Agregó que en las manos de la víctima se halló un cabello rubio, de 15 centímetros de largo. E indicó que su defendido tiene el pelo oscuro y corto, de apenas unos centímetros.

 

“Nosotros pedimos el hisopado, que será bucal, para obtener el ADN de Balbino Rodríguez, Martín Rodríguez y Lisandro Gutiérrez. Además, las pericias hechas a los teléfonos determinaron que no hay ningún cruce de llamadas de mi defendido con el universo de parientes, amigos o contactos de Mónica Ramos. Lo que sí surgió de esos estudios es la relación amorosa que había entre la empleada doméstica de ella y su exesposo.

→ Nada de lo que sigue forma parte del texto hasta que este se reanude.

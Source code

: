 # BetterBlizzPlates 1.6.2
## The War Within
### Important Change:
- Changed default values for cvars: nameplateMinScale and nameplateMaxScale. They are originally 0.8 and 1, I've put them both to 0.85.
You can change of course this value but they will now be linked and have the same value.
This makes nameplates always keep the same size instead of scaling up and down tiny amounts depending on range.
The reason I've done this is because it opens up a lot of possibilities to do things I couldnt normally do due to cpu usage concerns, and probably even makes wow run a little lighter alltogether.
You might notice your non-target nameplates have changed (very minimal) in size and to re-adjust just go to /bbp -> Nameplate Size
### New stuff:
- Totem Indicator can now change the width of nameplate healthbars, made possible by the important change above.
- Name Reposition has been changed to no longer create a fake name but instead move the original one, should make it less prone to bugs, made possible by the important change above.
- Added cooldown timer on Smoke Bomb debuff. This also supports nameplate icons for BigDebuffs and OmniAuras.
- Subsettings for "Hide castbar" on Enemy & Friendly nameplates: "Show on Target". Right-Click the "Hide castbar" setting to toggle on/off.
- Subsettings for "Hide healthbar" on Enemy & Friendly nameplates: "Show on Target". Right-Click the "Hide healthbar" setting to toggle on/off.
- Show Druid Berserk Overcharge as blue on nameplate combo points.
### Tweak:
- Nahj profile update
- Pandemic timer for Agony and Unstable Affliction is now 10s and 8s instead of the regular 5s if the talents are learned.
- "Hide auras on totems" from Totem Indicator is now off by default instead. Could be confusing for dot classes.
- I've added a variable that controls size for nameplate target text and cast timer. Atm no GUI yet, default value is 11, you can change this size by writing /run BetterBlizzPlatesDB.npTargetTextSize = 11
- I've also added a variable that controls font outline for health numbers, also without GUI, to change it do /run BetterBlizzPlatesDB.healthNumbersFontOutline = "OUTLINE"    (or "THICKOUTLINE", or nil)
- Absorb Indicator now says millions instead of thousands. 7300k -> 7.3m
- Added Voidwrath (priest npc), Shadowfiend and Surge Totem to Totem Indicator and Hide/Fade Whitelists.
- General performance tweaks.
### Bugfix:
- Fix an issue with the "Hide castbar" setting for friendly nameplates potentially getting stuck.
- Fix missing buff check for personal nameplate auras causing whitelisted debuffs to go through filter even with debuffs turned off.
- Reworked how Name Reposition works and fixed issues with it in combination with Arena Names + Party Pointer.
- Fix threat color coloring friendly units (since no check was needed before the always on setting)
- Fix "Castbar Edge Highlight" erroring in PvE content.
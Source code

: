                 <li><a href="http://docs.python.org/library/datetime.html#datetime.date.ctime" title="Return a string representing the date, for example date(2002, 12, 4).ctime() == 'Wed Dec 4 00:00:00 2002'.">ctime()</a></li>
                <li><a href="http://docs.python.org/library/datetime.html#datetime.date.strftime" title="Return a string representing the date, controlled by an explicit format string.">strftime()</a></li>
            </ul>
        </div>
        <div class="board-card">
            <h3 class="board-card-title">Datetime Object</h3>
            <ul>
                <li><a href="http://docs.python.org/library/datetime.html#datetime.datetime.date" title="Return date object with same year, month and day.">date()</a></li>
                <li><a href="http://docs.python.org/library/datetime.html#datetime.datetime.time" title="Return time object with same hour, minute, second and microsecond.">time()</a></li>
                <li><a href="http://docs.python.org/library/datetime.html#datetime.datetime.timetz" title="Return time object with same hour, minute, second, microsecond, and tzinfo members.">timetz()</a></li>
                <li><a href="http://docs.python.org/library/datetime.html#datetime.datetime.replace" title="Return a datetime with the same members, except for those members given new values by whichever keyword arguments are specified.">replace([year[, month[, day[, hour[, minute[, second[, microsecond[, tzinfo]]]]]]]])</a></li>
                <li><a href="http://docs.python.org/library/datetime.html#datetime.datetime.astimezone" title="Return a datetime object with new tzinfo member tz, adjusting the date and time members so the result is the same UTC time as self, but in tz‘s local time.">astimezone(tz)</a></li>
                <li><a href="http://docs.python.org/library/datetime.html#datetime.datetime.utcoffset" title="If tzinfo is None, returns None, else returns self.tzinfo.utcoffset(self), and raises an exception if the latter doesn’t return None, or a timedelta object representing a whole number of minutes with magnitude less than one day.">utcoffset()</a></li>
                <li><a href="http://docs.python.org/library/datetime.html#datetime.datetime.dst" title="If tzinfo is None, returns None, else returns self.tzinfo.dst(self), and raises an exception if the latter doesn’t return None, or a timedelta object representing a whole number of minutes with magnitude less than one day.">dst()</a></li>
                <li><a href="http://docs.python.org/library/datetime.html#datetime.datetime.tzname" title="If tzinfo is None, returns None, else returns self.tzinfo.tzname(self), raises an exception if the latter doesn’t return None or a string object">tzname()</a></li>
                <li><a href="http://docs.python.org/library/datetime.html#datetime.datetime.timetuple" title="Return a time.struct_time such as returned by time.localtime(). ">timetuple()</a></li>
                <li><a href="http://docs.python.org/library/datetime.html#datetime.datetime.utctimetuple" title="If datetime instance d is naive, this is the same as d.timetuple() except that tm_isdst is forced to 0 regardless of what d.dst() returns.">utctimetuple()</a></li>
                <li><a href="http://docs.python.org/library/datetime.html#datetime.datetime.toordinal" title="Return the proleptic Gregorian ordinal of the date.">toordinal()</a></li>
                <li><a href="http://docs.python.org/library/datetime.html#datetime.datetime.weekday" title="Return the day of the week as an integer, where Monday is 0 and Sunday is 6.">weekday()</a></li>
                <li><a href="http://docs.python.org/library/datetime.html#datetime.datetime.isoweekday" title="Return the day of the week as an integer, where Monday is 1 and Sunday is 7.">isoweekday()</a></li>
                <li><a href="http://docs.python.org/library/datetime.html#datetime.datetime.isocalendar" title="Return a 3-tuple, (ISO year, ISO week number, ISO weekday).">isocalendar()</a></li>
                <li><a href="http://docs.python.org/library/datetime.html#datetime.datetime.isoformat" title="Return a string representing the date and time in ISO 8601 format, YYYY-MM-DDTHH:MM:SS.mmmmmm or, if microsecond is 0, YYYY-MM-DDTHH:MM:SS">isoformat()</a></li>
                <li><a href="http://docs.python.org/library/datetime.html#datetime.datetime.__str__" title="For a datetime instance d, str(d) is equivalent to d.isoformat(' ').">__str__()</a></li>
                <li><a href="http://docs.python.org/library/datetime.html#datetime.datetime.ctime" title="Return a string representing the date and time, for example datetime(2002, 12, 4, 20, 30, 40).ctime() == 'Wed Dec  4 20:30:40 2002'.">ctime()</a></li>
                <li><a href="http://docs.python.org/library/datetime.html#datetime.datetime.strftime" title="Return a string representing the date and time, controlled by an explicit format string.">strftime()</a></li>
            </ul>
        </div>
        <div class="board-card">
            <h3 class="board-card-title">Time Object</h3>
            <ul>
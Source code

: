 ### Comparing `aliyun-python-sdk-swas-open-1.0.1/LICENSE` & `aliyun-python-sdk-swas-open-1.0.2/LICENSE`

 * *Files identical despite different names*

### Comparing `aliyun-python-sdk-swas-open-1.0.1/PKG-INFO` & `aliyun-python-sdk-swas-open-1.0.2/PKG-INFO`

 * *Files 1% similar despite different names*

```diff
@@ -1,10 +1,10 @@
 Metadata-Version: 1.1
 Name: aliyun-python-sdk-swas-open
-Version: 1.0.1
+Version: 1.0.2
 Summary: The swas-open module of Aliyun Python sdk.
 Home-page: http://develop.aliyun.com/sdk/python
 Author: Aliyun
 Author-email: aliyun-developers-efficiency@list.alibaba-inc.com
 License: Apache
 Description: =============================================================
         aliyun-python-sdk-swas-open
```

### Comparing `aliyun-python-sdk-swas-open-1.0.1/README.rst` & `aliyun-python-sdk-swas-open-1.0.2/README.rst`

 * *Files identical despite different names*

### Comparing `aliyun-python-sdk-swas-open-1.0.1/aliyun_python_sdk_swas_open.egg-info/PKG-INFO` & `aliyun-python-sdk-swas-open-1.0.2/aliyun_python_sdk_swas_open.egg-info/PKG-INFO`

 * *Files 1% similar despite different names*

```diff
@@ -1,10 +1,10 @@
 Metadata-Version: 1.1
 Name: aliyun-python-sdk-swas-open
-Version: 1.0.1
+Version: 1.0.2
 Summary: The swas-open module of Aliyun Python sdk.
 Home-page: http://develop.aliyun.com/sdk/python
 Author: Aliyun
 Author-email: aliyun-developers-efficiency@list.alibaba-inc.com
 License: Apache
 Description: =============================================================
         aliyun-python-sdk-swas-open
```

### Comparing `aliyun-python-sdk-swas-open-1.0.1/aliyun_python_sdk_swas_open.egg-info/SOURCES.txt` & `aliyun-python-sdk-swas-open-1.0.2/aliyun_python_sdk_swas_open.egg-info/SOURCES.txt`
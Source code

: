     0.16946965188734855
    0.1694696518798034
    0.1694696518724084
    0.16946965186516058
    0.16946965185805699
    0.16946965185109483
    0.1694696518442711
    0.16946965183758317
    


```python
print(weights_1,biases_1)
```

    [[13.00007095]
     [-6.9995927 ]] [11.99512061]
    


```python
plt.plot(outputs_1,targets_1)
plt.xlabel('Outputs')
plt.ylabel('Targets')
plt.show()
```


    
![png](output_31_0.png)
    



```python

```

Algo que Mónica Ramos desconocía, porque si se hubiese enterado de eso en vida, no lo hubiese permitido”, afirmó el abogado defensor.

 

 

Un merodeo que, para la defensa, no era tal

 

Uno de los elementos que convirtieron a Núñez en sospechoso del crimen fueron las imágenes que grabó una cámara de seguridad de una casa vecina. En esas filmaciones se ve al procesado pasar varias veces a pie por el frente de la casa de la docente. Sin embargo, la defensa dio una razón de por qué el disc jockey iba y venía por las adyacencias a la vivienda de la pedagoga.

 

“Federico hacía siempre ese recorrido. Todos los días. Lo hacía para ir a ver a la novia, que vive en calle Obispo Orzali. Independientemente de la casa de Ramos, él camina por la vereda de enfrente y observa su celular e incluso, en una ocasión, mira a la cámara de esa vivienda que es justamente donde trabaja su exmujer y madre de su hijo. Pasar por ahí era un recorrido habitual para Núñez. Cuando declare, que sin dudas lo hará, explicará todo”, señaló Gutiérrez Esley.